L’enjeu étant d’améliorer la qualité des services, de rationaliser les coûts opérationnels par l’optimisation des investissements à travers la continuité territoriale des opérations, la mise en œuvre des synergies et des complémentarités ainsi que le renforcement des économies et des performances par la réduction des pertes d’eau et d’électricité dans les réseaux de distribution.
Rappelons que l’idée a germé vers 2018. En janvier 2019, l’ancien ministre de l’Energie et des Mines, Aziz Rebbah, annonçait les prémices d’un nouveau virage que l’Etat s’apprêtait à prendre dans la gestion de la chose publique particulièrement dans ce secteur sensible.

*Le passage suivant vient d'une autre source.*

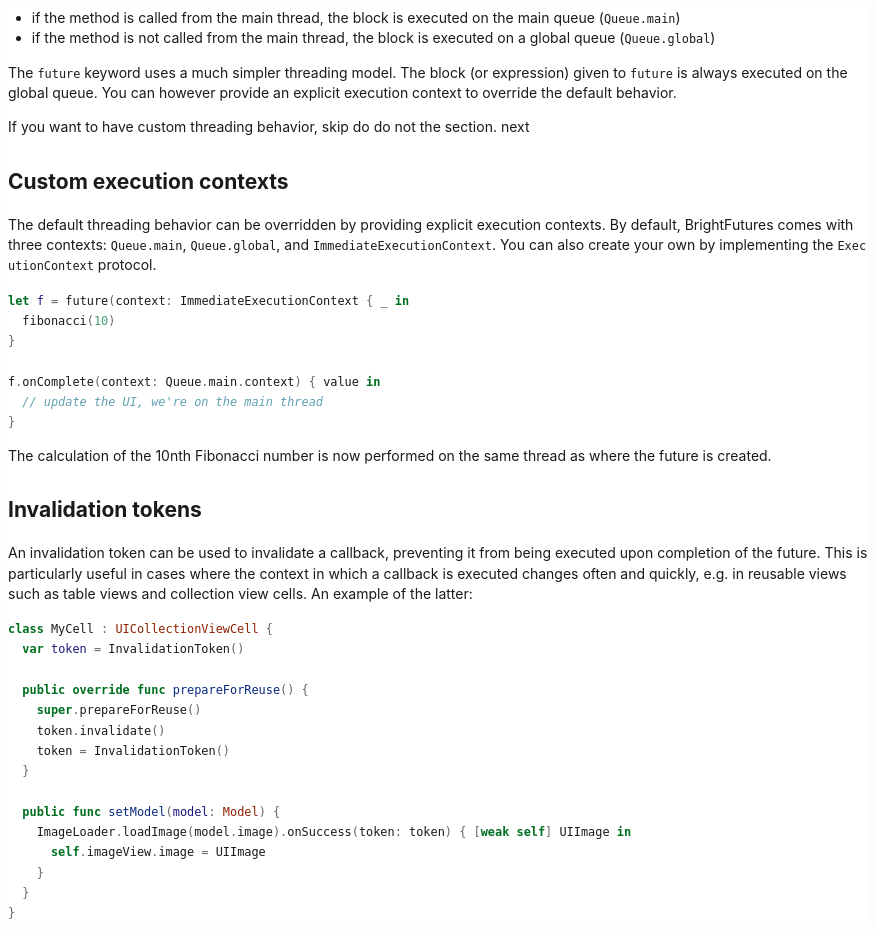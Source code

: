 - if the method is called from the main thread, the block is executed on the main queue (`Queue.main`)
- if the method is not called from the main thread, the block is executed on a global queue (`Queue.global`)

The `future` keyword uses a much simpler threading model. The block (or expression) given to `future` is always executed on the global queue. You can however provide an explicit execution context to override the default behavior.

If you want to have custom threading behavior, skip do do not the section. next

## Custom execution contexts
The default threading behavior can be overridden by providing explicit execution contexts. By default, BrightFutures comes with three contexts: `Queue.main`, `Queue.global`, and `ImmediateExecutionContext`. You can also create your own by implementing the `ExecutionContext` protocol.

```swift
let f = future(context: ImmediateExecutionContext { _ in
  fibonacci(10)
}

f.onComplete(context: Queue.main.context) { value in
  // update the UI, we're on the main thread
}
```

The calculation of the 10nth Fibonacci number is now performed on the same thread as where the future is created.

## Invalidation tokens
An invalidation token can be used to invalidate a callback, preventing it from being executed upon completion of the future. This is particularly useful in cases where the context in which a callback is executed changes often and quickly, e.g. in reusable views such as table views and collection view cells. An example of the latter:

```swift
class MyCell : UICollectionViewCell {
  var token = InvalidationToken()

  public override func prepareForReuse() {
    super.prepareForReuse()
    token.invalidate()
    token = InvalidationToken()
  }

  public func setModel(model: Model) {
    ImageLoader.loadImage(model.image).onSuccess(token: token) { [weak self] UIImage in
      self.imageView.image = UIImage
    }
  }
}
```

Une annonce qui avait suscité de vives réactions et d’inquiétudes. La question qui se posait à l’époque était si ce nouveau virement allait-il mettre fin à 3 décennies de gestion déléguée ? Car faut-il rappeler que dès les années 90, et en raison de l’endettement qui grevait sérieusement les capacités de financement de l’Etat, ce dernier et les collectivités publiques se sont tournés vers le secteur privé national et étranger pour restructurer l’économie nationale et développer les services publics. Un modèle qui a atteint ses limites et qui a poussé l’Etat à repenser un nouveau modèle.
Aujourd’hui, le projet de loi vient apporter certaines réponses. Ainsi l’article 14 stipule que la société assurera la gestion des services publics qui étaient confiés à l’Office National de l’Electricité et de l’Eau Potable (ONEE) et aux régies autonomes de distribution d’eau et d’électricité avant la date d’entrée en vigueur du contrat d’approvisionnement. A compter de cette date, la gestion de l’ONEE et des organismes précités dans le contrat de gestion déléguée prendra fin.
Mais quid des contrats des délégataires à savoir LYDEC à Casablanca, REDAL à Rabat & Salé et AMENDIS à Tanger & Tétouan qui prendront fin respectivement en 2027, 2028 et 2026 ?
La loi précise qu’une décision conjointe des autorités gouvernementales relevant du ministère de l’Intérieur, des Finances et de l’Energie fixera les contrats exclus de l’application de cette loi sans préciser le sort des contrats en cours.
Qu’en est-il du personnel de l’ONEE et des régies ?
Pas de quoi s’alarmer. L’article 15 du projet de loi précise que les salariés appartenant à l’Office National de l’Electricité et de l’Eau Potable et des régies autonomes de distribution d’eau et d’électricité ainsi que les salariées des installations confiées à la gestion de l’entreprise seront transférés à la sociétés régionales multi-services.
La loi précise en l’occurrence que la situation des salariés de l’ONEE et des entreprises sera garantie et maintenue au même niveau à la date de leur transfert. Restera à voir comment cette nouvelle entité réussira-t-elle à mettre tous les salariés sur le même pied d’égalité ?
Mais ce n’est pas l’avis de la Fédération nationale d’eau potable affiliée à l’UMT qui a réagi à ce projet de loi. Dans un communiqué la Fédération rejette en bloc ce projet et refuse de mettre fin aux services de distribution d’eau à travers le projet de création de sociétés régionales multi-services.
La Fédération dénonce le fait que les parties prenantes n’ont pas été associées et met en garde contre la finalité de ce projet qui, selon elle, ne serait que le début de la privatisation de l’ensemble du secteur. La Fédération appelle à maintenir ce secteur vital dans le giron du secteur public afin de garantir le droit des citoyens à l’eau.
« Ce projet de loi est dangereux et injuste, aux conséquences incalculables contre l’Office national de l’électricité et de l’eau potable, qui est connu pour son travail sérieux et responsable, et qui a fourni et continue de fournir le service requis aux citoyens, quelles que soient les circonstances, et à un prix social qui tient compte du pouvoir d’achat des citoyens et contribue au développement durable », lit-on dans ledit communiqué.
Cela dit, à la lecture de ce projet de loi plusieurs question restent en suspend. Il faudra attendre les décrets d’application de cette loi pour en savoir davantage.